I’m trying to get a refund from GOG, after spending nearly a month truly working my most to love the game, to understand what makes people say Baldur’s Gate 3 is a masterpiece.
People said Read Dead Redemption 2 was a masterpiece, and I found myself in agreement. Same with Half-life 1, 2 and 3 (Alyx).
But the almost overwhelming attention to every detail and aspect of those games I cannot see in BG3. Everything from janky animations, buggy combat pathing, awful tutorials, visual glitches, the worst journal I’ve seen since Morrowind, and no pause button in 2023!!
Ironically, nothing of which this article brings up since it seems to shit on save scumming which I don’t care about, all power to the player.
You cannot argue this game is ‘bad’; the story and characters along with competently designed game play would prove that. But it’s no masterpiece to me, and I feel I fell for the the overhype from the fans who just love the franchise.
The fact that you didn’t find it fun is totally valid. BG3 is a very opinionated game that gets a huge number of things right for its target audience - the people who really enjoy CRPGs, branching paths, and choice driven gameplay. It does sound like that you’re really not into those things, so BG3 could never have been an excellent experience.
The games that you list are designed to be mostly linear experiences, so it was possible for the devs to make the core gameplay shine because they had time to really polish those systems and interactions. There was enough people and time to really tune RDR2’s gunplay, the horse riding, the hunting and tracking, and make the world feel organic.
BG3’s dev time was spent on tuning the combat encounters, tuning the class building options, and making sure the world (almost) always made sense. While baking in hundreds of stories about your companions, side characters, abusive store owners, and lost puppies. The game never holds your hand, only asks “here you are, this is what you’ve done, what do you do now?”. The amount of effort put into respecting the moment to moment choices made by the player is staggering.
The complexity in these systems in BG3 left preeetty clear issues with things that would otherwise have time to be polished out of a game before release (animation jank, visual bugs, pathing, pausing). For me, they were more like bumps in a very scenic road. But I hear you when you come in expecting a shiny polished RPG but there’s all these fourth wall breaking bits that kind of stall the whole show every like 5 minutes.
I think there’s enough nuance here to have both sides of the coin be true - it’s an absolute masterpiece for the players who enjoy the specific experience it offers, and it only makes sense to feel it’s overrated when you’re coming in expecting a cinematic or visceral experience.
I would consider The Witcher 3 a masterpiece as well, far from a linear experience. And I love Fallout, so I know what a good turn based compat rpg is like.
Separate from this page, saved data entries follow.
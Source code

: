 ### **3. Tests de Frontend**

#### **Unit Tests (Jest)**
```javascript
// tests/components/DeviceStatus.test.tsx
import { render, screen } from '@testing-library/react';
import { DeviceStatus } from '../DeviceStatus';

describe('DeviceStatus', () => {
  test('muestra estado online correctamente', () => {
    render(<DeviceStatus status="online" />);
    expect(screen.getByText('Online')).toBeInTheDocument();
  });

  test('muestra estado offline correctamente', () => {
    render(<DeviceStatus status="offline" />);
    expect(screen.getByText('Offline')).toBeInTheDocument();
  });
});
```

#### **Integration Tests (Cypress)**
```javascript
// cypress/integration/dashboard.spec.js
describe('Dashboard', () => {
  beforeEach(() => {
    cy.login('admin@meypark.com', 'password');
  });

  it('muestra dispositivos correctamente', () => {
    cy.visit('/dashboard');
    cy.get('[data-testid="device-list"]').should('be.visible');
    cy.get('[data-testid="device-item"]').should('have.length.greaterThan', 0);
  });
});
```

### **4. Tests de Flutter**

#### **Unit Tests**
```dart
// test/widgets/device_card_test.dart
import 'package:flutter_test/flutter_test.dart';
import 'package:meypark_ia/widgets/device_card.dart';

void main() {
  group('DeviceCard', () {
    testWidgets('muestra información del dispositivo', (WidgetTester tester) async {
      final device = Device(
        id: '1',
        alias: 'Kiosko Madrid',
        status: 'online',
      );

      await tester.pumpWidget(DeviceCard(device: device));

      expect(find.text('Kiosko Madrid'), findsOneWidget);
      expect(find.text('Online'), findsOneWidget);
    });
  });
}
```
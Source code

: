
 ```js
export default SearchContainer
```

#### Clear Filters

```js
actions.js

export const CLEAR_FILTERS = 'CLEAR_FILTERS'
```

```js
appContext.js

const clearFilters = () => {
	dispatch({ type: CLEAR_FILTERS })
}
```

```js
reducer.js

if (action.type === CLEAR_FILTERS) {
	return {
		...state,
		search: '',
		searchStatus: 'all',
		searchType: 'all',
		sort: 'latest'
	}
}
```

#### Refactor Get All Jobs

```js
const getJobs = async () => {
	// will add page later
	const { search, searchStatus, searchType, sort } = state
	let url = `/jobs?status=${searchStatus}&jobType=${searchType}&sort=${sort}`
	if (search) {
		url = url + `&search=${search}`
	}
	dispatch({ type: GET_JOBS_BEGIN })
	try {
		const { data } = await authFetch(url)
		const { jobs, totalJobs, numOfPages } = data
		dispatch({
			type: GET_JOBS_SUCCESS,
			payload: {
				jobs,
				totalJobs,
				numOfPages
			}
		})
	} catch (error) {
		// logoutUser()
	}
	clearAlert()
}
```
And few games have had me so on the edge of my seat as Xcom 2, so I know what an excellent turn based combat system is supposed to be.
BG3 just doesn’t live up to that. The polish fails it, and the combat is just not very fun. The role playing is excellent as long as the other things don’t get in the way, which it does.
I understand that this game isn’t for everyone, especially people who want a pause button in a turn-based game.
Most of the time, it’s not even turn based. You run around in real time, or did you forget that?
I’ve missed dialoge since I can not pause a conversation in a single player game ffs.
You can hit the big round turn-based button in bottom right of your HUD to activate turn mode at any time, even outside combat. This effectively pauses the game. The game even makes a sound effect of a clock slowing down and stopping.